(Dataset excerpts)

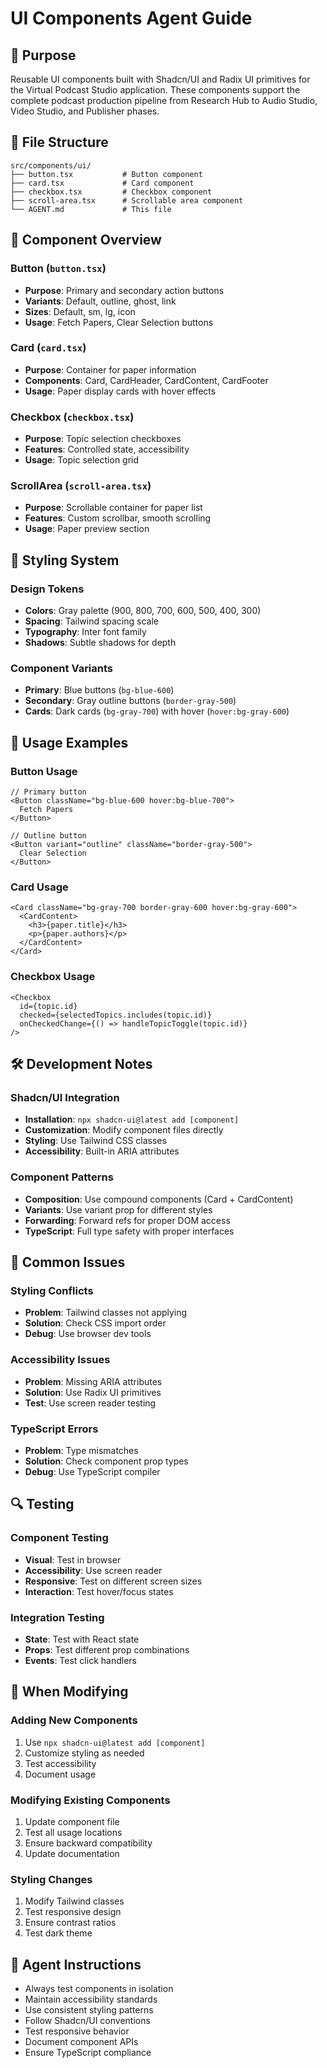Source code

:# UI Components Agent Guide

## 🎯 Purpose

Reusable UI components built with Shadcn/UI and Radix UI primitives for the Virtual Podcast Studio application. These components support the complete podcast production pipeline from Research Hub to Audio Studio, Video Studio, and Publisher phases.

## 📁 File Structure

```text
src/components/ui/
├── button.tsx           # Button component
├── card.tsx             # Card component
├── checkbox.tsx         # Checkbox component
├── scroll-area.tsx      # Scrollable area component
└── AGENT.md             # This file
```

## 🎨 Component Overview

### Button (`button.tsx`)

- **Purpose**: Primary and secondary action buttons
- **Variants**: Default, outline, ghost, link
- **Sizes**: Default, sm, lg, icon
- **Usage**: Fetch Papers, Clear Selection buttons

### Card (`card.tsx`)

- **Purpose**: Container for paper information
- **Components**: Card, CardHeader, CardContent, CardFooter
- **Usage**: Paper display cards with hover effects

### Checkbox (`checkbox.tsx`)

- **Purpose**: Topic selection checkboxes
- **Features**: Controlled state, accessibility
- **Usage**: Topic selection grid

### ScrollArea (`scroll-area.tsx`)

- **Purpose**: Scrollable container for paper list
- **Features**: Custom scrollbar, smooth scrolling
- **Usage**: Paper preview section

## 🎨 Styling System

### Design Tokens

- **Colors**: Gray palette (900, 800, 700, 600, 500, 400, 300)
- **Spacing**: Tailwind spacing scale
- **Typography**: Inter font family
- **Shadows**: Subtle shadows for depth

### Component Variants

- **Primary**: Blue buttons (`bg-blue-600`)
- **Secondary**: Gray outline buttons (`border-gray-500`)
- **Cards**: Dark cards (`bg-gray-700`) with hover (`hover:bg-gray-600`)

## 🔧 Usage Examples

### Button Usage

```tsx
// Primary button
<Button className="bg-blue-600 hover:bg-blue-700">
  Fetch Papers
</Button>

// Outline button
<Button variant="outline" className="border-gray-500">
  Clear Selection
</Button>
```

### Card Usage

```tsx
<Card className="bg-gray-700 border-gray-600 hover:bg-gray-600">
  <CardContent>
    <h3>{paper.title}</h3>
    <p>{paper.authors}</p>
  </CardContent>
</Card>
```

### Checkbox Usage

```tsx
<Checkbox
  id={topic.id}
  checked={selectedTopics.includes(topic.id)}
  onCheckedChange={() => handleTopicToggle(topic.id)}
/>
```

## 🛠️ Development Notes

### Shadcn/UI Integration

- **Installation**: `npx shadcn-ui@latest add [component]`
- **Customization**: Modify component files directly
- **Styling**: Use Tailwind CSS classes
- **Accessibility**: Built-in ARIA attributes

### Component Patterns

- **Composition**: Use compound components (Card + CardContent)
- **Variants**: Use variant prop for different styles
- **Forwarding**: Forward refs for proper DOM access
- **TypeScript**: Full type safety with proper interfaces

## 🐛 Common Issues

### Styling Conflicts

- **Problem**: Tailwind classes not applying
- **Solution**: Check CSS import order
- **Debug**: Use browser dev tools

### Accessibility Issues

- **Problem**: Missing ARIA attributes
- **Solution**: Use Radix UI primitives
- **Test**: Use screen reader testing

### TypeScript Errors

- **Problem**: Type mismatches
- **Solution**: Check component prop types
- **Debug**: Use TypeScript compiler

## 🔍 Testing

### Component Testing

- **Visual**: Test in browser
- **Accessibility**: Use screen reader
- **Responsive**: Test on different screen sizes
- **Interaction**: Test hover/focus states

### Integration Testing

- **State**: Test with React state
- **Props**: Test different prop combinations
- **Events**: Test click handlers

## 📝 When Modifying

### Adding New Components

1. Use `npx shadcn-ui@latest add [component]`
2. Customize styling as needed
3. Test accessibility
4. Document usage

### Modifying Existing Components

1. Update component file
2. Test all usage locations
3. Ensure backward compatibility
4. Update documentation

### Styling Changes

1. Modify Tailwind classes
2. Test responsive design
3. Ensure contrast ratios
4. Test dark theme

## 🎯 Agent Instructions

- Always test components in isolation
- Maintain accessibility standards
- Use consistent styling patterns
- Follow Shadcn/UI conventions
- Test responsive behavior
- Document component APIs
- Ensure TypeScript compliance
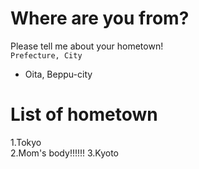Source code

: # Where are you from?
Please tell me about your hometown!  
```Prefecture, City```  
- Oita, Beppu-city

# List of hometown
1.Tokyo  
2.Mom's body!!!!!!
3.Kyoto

### WORK TO BE COMPLETED
What do the lines above say from the one containing "## 📁 File Structure" down to the one containing "### Design Tokens"? Return them exactly, both end lines included, and only them.

### EXERCISE ANSWER
## 📁 File Structure

```text
src/components/ui/
├── button.tsx           # Button component
├── card.tsx             # Card component
├── checkbox.tsx         # Checkbox component
├── scroll-area.tsx      # Scrollable area component
└── AGENT.md             # This file
```

## 🎨 Component Overview

### Button (`button.tsx`)

- **Purpose**: Primary and secondary action buttons
- **Variants**: Default, outline, ghost, link
- **Sizes**: Default, sm, lg, icon
- **Usage**: Fetch Papers, Clear Selection buttons

### Card (`card.tsx`)

- **Purpose**: Container for paper information
- **Components**: Card, CardHeader, CardContent, CardFooter
- **Usage**: Paper display cards with hover effects

### Checkbox (`checkbox.tsx`)

- **Purpose**: Topic selection checkboxes
- **Features**: Controlled state, accessibility
- **Usage**: Topic selection grid

### ScrollArea (`scroll-area.tsx`)

- **Purpose**: Scrollable container for paper list
- **Features**: Custom scrollbar, smooth scrolling
- **Usage**: Paper preview section

## 🎨 Styling System

### Design Tokens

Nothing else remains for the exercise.